Using the records below, output the stretch that opens with the line containing "komputerów z medycyną" and closes with the line containing "Additionally, the paper", exactly and including both lines, with nothing more.

= = = =

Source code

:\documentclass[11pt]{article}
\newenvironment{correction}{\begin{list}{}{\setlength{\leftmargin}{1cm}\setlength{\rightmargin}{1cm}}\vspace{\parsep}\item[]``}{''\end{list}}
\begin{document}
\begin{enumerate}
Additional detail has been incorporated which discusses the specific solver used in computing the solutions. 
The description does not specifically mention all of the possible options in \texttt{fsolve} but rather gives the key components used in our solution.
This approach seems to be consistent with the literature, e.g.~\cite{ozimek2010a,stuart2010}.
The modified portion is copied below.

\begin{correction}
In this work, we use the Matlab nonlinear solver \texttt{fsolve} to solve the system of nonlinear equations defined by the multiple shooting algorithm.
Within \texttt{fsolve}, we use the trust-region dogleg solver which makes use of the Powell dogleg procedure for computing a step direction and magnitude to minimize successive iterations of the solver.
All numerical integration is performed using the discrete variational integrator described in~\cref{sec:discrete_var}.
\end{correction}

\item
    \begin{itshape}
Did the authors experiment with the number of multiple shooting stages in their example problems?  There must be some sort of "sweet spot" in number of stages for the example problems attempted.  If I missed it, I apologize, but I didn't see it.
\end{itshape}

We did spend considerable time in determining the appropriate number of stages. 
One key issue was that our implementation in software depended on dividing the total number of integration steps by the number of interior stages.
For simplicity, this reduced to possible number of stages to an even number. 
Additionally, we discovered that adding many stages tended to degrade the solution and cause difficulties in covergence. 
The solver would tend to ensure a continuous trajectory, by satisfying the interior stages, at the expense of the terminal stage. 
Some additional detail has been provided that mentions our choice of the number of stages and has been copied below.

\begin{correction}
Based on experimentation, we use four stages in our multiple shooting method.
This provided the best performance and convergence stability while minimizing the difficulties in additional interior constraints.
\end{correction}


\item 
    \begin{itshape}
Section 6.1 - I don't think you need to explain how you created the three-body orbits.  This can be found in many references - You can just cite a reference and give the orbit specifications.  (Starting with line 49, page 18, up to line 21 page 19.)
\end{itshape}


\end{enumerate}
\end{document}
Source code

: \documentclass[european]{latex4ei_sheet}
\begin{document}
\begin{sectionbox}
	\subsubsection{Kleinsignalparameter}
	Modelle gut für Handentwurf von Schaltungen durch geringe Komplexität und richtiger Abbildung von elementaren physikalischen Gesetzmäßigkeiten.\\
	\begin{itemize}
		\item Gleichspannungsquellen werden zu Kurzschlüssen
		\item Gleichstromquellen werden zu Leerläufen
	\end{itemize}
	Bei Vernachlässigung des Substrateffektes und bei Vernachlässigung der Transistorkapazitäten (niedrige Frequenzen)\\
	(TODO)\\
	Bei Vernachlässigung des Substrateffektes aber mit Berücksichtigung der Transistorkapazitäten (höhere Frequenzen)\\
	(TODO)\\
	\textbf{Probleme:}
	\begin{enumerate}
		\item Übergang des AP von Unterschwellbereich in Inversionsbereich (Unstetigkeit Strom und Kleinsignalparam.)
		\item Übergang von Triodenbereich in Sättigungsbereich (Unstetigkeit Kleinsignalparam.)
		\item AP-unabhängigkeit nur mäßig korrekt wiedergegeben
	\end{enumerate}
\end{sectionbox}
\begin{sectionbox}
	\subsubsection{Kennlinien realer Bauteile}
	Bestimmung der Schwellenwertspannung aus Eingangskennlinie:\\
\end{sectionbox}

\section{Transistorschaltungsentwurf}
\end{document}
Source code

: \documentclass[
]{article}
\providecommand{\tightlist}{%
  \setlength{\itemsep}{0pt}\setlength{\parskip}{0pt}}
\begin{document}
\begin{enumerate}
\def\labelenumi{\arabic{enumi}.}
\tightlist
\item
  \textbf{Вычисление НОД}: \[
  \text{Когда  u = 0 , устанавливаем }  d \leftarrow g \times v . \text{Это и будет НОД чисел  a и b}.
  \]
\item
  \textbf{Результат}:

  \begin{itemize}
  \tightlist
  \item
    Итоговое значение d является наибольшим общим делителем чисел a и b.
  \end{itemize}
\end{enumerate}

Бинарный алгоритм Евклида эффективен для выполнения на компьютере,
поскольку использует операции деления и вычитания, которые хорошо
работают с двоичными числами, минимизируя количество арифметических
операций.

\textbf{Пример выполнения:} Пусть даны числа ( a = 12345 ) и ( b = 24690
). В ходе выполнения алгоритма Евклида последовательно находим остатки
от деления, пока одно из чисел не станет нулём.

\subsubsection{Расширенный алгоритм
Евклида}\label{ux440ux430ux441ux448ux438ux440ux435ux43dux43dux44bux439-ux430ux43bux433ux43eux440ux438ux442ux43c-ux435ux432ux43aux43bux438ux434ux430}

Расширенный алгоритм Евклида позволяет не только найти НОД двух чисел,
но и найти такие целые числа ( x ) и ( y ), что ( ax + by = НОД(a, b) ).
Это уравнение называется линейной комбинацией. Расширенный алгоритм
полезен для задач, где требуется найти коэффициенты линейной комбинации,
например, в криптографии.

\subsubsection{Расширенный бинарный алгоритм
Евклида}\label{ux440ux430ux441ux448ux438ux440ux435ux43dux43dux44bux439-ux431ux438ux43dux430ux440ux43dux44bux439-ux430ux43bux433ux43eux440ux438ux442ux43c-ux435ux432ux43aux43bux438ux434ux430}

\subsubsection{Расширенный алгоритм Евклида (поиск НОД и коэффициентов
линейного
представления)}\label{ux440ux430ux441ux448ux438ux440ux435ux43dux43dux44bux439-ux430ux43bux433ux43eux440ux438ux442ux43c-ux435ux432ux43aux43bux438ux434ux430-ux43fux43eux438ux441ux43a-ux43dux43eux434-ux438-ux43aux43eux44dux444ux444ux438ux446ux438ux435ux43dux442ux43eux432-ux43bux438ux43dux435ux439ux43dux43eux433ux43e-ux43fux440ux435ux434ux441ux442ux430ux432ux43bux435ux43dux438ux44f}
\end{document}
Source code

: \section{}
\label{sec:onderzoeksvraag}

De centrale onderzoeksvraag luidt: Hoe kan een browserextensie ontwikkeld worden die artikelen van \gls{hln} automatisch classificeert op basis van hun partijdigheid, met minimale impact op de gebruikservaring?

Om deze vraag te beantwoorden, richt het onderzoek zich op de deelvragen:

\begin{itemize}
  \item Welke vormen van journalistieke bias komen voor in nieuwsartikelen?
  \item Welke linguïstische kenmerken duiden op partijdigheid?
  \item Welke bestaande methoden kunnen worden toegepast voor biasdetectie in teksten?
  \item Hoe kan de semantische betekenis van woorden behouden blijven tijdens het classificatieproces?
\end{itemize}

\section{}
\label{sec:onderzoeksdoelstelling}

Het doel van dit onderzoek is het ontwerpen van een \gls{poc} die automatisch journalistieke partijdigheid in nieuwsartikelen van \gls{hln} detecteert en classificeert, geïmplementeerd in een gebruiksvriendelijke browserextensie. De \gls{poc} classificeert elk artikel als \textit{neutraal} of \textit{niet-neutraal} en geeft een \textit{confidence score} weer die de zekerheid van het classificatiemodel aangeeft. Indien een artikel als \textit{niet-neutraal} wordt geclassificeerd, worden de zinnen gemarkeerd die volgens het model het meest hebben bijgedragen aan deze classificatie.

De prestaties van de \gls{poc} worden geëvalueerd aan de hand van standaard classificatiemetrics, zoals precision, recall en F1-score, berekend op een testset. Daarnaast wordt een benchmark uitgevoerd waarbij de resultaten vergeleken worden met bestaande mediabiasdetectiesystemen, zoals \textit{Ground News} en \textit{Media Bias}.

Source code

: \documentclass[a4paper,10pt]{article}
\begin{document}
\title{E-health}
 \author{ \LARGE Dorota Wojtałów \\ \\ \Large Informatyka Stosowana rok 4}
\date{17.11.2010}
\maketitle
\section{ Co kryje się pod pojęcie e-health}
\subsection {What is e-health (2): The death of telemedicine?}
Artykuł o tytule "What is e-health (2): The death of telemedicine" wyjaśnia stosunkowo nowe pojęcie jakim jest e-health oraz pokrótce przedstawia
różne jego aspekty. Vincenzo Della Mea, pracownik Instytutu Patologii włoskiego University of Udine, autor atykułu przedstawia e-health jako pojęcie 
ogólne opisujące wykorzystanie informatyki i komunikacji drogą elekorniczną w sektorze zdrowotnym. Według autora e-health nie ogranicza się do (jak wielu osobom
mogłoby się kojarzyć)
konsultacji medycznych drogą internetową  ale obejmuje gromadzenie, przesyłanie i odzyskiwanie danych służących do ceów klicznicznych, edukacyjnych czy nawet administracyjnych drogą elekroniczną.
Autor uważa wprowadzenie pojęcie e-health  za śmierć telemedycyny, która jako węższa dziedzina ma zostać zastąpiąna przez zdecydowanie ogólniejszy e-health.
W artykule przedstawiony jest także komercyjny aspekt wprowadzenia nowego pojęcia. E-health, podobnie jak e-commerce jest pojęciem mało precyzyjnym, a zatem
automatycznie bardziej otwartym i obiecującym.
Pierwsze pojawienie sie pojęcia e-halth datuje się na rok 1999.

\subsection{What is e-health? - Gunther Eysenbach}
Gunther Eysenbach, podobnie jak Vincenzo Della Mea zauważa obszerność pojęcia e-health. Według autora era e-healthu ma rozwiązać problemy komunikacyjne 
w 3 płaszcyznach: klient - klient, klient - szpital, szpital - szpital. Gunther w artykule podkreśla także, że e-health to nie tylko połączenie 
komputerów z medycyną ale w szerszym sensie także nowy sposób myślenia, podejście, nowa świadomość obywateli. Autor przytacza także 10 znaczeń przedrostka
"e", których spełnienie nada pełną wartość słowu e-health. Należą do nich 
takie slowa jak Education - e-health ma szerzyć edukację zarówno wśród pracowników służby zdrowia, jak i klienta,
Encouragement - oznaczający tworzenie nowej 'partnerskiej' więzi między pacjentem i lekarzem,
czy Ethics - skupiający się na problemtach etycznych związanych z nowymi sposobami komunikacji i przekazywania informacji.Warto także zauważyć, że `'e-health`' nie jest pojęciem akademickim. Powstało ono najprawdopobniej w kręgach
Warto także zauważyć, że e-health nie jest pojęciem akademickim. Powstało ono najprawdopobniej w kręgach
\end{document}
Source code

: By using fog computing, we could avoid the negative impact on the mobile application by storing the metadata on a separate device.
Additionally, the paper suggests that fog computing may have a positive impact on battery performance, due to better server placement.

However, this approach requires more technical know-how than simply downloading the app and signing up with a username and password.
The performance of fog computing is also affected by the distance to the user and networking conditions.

= = = =

* Solution for this problem:
komputerów z medycyną ale w szerszym sensie także nowy sposób myślenia, podejście, nowa świadomość obywateli. Autor przytacza także 10 znaczeń przedrostka
"e", których spełnienie nada pełną wartość słowu e-health. Należą do nich 
takie slowa jak Education - e-health ma szerzyć edukację zarówno wśród pracowników służby zdrowia, jak i klienta,
Encouragement - oznaczający tworzenie nowej 'partnerskiej' więzi między pacjentem i lekarzem,
czy Ethics - skupiający się na problemtach etycznych związanych z nowymi sposobami komunikacji i przekazywania informacji.Warto także zauważyć, że `'e-health`' nie jest pojęciem akademickim. Powstało ono najprawdopobniej w kręgach
Warto także zauważyć, że e-health nie jest pojęciem akademickim. Powstało ono najprawdopobniej w kręgach
\end{document}
Source code

: By using fog computing, we could avoid the negative impact on the mobile application by storing the metadata on a separate device.
Additionally, the paper suggests that fog computing may have a positive impact on battery performance, due to better server placement.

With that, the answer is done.